**Material supplied:**
════════

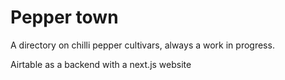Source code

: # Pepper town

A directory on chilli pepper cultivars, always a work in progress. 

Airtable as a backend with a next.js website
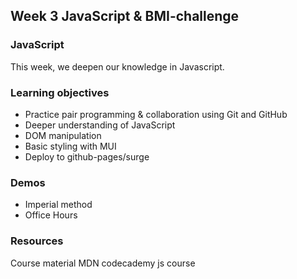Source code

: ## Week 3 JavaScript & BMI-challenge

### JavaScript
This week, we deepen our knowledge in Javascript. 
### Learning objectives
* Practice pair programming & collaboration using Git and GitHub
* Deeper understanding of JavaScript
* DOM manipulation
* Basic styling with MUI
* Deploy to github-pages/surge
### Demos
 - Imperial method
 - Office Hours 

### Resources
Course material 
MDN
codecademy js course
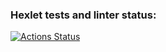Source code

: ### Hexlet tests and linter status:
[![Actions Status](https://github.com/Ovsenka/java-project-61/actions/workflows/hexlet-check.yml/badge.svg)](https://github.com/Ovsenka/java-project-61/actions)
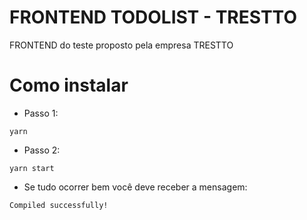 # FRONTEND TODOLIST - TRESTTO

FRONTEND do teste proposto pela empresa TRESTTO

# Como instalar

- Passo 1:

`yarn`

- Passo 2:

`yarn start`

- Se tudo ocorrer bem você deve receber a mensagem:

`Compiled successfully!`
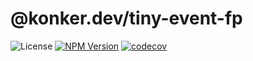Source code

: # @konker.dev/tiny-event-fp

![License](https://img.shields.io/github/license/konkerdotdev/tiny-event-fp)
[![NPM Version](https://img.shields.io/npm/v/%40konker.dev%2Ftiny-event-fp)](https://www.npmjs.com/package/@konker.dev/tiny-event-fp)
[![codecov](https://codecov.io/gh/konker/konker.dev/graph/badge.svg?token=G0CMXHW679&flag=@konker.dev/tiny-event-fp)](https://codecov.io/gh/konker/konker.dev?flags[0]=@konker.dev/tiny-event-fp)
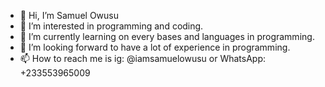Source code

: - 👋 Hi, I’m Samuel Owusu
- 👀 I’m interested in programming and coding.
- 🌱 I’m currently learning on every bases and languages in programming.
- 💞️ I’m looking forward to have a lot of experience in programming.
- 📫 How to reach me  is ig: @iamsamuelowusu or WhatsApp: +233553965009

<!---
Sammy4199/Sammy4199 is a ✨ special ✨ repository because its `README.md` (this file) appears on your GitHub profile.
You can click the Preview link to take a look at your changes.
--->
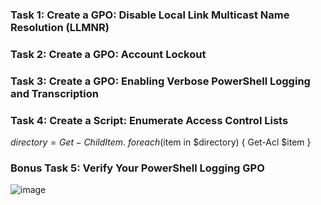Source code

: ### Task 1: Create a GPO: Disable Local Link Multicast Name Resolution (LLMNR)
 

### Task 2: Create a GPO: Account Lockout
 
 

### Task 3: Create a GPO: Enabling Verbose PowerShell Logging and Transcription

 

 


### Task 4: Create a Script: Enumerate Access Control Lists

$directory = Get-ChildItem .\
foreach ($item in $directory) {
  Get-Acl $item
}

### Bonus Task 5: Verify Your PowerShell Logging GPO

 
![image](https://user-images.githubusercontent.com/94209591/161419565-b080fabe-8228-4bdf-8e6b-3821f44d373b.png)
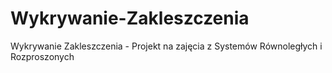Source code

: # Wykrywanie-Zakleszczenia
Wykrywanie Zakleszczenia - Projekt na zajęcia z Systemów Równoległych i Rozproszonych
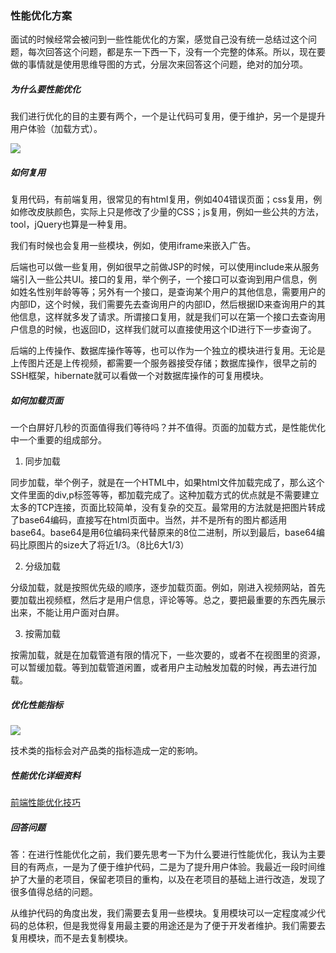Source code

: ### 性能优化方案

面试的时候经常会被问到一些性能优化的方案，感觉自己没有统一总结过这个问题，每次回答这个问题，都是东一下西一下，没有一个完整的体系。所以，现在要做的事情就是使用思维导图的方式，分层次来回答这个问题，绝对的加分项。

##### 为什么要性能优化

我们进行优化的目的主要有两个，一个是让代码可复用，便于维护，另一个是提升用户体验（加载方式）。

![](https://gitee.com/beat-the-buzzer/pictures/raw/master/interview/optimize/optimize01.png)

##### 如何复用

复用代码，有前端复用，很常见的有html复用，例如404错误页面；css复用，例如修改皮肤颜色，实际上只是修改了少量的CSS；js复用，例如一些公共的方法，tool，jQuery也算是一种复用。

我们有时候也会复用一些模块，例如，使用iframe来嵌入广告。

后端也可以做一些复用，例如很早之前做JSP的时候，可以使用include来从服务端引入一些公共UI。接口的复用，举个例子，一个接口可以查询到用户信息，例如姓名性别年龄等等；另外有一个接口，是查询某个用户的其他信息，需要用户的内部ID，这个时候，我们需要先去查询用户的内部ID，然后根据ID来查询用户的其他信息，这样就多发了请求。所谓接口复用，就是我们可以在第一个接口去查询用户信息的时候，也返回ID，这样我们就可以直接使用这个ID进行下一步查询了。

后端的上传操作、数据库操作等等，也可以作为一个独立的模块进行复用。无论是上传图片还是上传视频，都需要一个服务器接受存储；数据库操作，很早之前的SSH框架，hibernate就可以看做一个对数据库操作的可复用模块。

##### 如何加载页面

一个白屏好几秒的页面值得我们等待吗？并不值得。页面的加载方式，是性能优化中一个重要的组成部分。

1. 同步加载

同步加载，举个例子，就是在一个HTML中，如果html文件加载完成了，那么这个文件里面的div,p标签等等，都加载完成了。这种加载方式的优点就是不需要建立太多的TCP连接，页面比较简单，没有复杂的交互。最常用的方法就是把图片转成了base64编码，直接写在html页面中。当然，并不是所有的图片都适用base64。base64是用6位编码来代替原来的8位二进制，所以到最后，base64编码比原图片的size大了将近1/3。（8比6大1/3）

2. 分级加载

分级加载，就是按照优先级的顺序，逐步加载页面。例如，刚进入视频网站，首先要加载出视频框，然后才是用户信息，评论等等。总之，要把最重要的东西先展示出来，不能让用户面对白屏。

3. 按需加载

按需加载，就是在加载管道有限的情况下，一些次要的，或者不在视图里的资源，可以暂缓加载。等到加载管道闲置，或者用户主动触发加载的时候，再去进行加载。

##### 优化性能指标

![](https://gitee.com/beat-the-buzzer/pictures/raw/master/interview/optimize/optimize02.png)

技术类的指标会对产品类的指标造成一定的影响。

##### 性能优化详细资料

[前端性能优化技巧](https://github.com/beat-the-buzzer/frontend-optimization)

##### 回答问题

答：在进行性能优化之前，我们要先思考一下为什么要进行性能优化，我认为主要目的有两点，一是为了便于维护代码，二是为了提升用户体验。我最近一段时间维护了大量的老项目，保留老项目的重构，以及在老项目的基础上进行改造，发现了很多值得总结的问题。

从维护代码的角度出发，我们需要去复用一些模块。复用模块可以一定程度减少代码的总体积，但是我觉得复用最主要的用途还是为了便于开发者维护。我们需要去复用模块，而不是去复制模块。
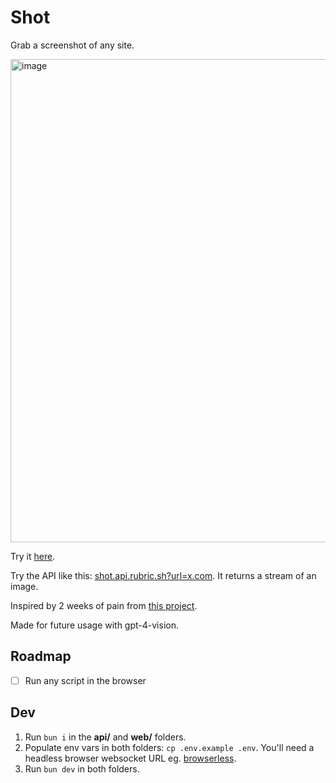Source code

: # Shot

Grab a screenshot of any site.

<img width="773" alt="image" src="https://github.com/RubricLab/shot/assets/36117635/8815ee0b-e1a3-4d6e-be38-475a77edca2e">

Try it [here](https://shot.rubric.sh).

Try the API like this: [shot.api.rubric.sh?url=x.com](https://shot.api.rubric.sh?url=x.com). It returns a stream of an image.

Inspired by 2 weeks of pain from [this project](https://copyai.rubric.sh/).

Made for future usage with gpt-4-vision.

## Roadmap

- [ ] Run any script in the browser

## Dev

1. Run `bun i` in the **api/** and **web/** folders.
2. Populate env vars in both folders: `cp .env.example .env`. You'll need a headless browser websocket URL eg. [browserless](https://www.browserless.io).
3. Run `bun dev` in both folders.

════════

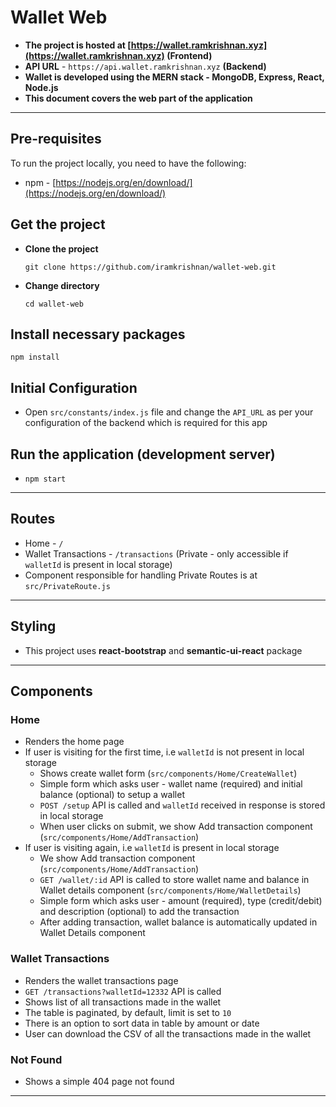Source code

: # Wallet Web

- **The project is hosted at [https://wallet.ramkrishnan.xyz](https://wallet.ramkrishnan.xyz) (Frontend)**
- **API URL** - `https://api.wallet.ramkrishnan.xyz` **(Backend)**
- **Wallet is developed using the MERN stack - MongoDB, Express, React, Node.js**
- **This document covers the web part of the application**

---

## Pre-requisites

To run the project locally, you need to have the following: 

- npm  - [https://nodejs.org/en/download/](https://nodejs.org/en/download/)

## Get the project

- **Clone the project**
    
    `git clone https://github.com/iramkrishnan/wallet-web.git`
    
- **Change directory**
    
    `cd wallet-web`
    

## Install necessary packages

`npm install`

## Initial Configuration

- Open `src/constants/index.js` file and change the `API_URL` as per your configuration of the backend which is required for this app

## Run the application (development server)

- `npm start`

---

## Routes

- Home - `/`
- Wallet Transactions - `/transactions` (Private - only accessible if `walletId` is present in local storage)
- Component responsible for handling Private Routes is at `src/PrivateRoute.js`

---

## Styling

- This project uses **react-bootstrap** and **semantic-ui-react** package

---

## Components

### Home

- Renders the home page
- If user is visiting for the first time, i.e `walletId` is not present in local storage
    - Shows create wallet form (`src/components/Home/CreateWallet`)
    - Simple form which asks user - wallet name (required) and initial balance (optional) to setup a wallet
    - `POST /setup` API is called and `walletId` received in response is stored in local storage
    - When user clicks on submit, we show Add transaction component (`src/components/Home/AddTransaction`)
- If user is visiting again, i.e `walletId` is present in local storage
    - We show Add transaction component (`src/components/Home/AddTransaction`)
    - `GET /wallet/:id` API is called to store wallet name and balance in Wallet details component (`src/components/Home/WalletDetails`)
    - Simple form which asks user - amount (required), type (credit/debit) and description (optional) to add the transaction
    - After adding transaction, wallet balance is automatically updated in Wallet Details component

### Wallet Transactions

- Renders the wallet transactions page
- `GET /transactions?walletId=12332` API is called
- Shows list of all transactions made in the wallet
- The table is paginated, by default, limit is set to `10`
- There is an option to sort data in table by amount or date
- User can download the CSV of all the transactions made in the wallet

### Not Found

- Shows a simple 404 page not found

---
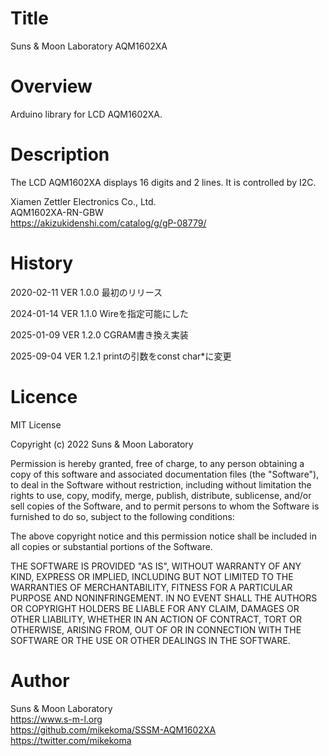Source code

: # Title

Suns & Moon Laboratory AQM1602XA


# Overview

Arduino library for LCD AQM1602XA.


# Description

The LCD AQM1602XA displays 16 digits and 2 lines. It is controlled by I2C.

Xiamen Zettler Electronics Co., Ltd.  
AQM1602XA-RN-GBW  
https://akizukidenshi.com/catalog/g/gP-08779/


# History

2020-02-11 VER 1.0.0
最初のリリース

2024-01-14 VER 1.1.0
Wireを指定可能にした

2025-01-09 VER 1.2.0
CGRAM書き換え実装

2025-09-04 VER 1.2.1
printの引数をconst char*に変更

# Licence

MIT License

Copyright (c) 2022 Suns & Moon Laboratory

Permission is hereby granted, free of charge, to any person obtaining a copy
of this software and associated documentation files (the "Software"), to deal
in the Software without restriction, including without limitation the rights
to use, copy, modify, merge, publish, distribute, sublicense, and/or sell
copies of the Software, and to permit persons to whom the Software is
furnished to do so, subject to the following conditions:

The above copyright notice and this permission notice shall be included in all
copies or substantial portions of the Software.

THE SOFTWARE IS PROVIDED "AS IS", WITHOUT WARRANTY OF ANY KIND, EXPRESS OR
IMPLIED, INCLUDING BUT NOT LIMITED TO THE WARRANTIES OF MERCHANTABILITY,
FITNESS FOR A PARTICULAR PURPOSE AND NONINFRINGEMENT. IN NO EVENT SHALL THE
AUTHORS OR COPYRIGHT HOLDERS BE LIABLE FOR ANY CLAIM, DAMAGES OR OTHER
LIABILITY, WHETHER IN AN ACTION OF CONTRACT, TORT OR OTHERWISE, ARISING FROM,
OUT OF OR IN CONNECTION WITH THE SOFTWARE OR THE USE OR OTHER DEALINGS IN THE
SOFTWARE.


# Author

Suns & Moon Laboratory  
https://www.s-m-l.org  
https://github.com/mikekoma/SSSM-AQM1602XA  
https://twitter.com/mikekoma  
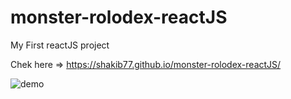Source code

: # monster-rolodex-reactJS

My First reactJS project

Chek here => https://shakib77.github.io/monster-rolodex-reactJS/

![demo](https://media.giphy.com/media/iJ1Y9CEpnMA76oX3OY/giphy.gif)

════════

**Work item:** Within the material above, please work out how many lines contain the word "mikekoma" and give that number by itself.

**Answer space:** 2